REQUIRED ACTION: Copy out all of the data word for word. Omit every picture.

THE DATA:
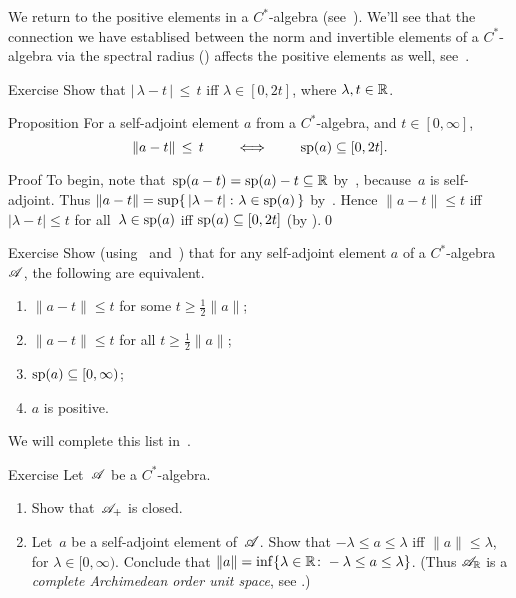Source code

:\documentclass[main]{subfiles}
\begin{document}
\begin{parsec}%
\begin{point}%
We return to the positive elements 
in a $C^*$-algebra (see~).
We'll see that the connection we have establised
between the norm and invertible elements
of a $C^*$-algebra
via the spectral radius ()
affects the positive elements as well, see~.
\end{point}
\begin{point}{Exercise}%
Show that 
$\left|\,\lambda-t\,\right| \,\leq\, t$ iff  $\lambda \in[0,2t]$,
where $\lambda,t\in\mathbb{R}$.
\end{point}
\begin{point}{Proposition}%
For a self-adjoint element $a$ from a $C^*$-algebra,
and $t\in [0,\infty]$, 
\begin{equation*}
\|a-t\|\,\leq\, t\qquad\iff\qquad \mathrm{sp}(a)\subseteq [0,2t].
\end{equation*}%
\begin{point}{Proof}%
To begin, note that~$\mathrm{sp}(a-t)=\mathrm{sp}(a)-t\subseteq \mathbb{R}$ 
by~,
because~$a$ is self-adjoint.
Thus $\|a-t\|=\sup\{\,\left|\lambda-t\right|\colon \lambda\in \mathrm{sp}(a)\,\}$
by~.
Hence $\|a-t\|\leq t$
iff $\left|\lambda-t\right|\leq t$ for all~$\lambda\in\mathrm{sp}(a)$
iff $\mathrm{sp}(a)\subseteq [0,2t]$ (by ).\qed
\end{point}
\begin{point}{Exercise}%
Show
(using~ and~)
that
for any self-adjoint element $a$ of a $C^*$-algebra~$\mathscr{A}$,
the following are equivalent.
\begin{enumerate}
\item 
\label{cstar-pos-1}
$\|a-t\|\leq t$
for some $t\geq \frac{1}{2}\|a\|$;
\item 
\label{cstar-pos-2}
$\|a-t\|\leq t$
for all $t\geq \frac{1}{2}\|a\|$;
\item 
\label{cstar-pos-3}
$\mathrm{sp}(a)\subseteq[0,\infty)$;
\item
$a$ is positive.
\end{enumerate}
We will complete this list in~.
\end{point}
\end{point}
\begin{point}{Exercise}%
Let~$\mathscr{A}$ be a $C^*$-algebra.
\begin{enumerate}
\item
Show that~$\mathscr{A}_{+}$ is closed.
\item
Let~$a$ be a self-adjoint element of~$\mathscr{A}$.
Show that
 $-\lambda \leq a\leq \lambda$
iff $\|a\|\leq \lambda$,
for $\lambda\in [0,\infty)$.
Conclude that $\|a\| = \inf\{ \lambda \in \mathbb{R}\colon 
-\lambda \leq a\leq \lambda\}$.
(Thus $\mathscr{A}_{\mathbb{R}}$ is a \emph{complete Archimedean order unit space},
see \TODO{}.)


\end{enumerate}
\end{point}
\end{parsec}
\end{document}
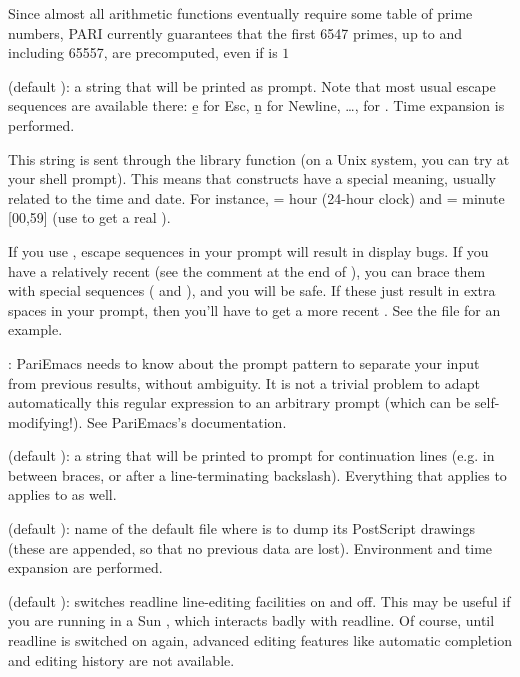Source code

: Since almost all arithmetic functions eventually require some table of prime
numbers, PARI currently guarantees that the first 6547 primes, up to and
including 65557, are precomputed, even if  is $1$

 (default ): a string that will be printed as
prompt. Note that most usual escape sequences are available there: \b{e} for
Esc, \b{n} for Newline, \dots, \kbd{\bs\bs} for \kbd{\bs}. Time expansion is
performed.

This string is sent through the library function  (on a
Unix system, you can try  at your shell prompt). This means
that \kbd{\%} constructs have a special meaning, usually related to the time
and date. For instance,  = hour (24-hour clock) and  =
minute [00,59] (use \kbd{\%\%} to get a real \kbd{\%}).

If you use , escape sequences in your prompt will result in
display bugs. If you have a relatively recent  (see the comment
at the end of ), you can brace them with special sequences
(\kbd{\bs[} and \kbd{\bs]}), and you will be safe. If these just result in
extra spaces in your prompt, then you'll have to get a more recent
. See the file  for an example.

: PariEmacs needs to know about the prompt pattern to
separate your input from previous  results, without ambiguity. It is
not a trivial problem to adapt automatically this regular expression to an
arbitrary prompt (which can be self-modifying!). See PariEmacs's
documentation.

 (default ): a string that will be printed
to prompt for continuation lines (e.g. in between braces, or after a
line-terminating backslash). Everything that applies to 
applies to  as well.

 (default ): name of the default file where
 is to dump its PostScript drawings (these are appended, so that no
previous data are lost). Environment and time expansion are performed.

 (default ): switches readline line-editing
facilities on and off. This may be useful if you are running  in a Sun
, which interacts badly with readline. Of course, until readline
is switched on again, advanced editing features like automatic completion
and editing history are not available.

RESULT:
Source code

:\documentclass[main]{subfiles}
\begin{document}
\begin{parsec}%
\begin{point}%
We return to the positive elements 
in a $C^*$-algebra (see~).
We'll see that the connection we have establised
between the norm and invertible elements
of a $C^*$-algebra
via the spectral radius ()
affects the positive elements as well, see~.
\end{point}
\begin{point}{Exercise}%
Show that 
$\left|\,\lambda-t\,\right| \,\leq\, t$ iff  $\lambda \in[0,2t]$,
where $\lambda,t\in\mathbb{R}$.
\end{point}
\begin{point}{Proposition}%
For a self-adjoint element $a$ from a $C^*$-algebra,
and $t\in [0,\infty]$, 
\begin{equation*}
\|a-t\|\,\leq\, t\qquad\iff\qquad \mathrm{sp}(a)\subseteq [0,2t].
\end{equation*}%
\begin{point}{Proof}%
To begin, note that~$\mathrm{sp}(a-t)=\mathrm{sp}(a)-t\subseteq \mathbb{R}$ 
by~,
because~$a$ is self-adjoint.
Thus $\|a-t\|=\sup\{\,\left|\lambda-t\right|\colon \lambda\in \mathrm{sp}(a)\,\}$
by~.
Hence $\|a-t\|\leq t$
iff $\left|\lambda-t\right|\leq t$ for all~$\lambda\in\mathrm{sp}(a)$
iff $\mathrm{sp}(a)\subseteq [0,2t]$ (by ).\qed
\end{point}
\begin{point}{Exercise}%
Show
(using~ and~)
that
for any self-adjoint element $a$ of a $C^*$-algebra~$\mathscr{A}$,
the following are equivalent.
\begin{enumerate}
\item 
\label{cstar-pos-1}
$\|a-t\|\leq t$
for some $t\geq \frac{1}{2}\|a\|$;
\item 
\label{cstar-pos-2}
$\|a-t\|\leq t$
for all $t\geq \frac{1}{2}\|a\|$;
\item 
\label{cstar-pos-3}
$\mathrm{sp}(a)\subseteq[0,\infty)$;
\item
$a$ is positive.
\end{enumerate}
We will complete this list in~.
\end{point}
\end{point}
\begin{point}{Exercise}%
Let~$\mathscr{A}$ be a $C^*$-algebra.
\begin{enumerate}
\item
Show that~$\mathscr{A}_{+}$ is closed.
\item
Let~$a$ be a self-adjoint element of~$\mathscr{A}$.
Show that
 $-\lambda \leq a\leq \lambda$
iff $\|a\|\leq \lambda$,
for $\lambda\in [0,\infty)$.
Conclude that $\|a\| = \inf\{ \lambda \in \mathbb{R}\colon 
-\lambda \leq a\leq \lambda\}$.
(Thus $\mathscr{A}_{\mathbb{R}}$ is a \emph{complete Archimedean order unit space},
see \TODO{}.)


\end{enumerate}
\end{point}
\end{parsec}
\end{document}
Source code

: Since almost all arithmetic functions eventually require some table of prime
numbers, PARI currently guarantees that the first 6547 primes, up to and
including 65557, are precomputed, even if  is $1$

 (default ): a string that will be printed as
prompt. Note that most usual escape sequences are available there: \b{e} for
Esc, \b{n} for Newline, \dots, \kbd{\bs\bs} for \kbd{\bs}. Time expansion is
performed.

This string is sent through the library function  (on a
Unix system, you can try  at your shell prompt). This means
that \kbd{\%} constructs have a special meaning, usually related to the time
and date. For instance,  = hour (24-hour clock) and  =
minute [00,59] (use \kbd{\%\%} to get a real \kbd{\%}).

If you use , escape sequences in your prompt will result in
display bugs. If you have a relatively recent  (see the comment
at the end of ), you can brace them with special sequences
(\kbd{\bs[} and \kbd{\bs]}), and you will be safe. If these just result in
extra spaces in your prompt, then you'll have to get a more recent
. See the file  for an example.

: PariEmacs needs to know about the prompt pattern to
separate your input from previous  results, without ambiguity. It is
not a trivial problem to adapt automatically this regular expression to an
arbitrary prompt (which can be self-modifying!). See PariEmacs's
documentation.

 (default ): a string that will be printed
to prompt for continuation lines (e.g. in between braces, or after a
line-terminating backslash). Everything that applies to 
applies to  as well.

 (default ): name of the default file where
 is to dump its PostScript drawings (these are appended, so that no
previous data are lost). Environment and time expansion are performed.

 (default ): switches readline line-editing
facilities on and off. This may be useful if you are running  in a Sun
, which interacts badly with readline. Of course, until readline
is switched on again, advanced editing features like automatic completion
and editing history are not available.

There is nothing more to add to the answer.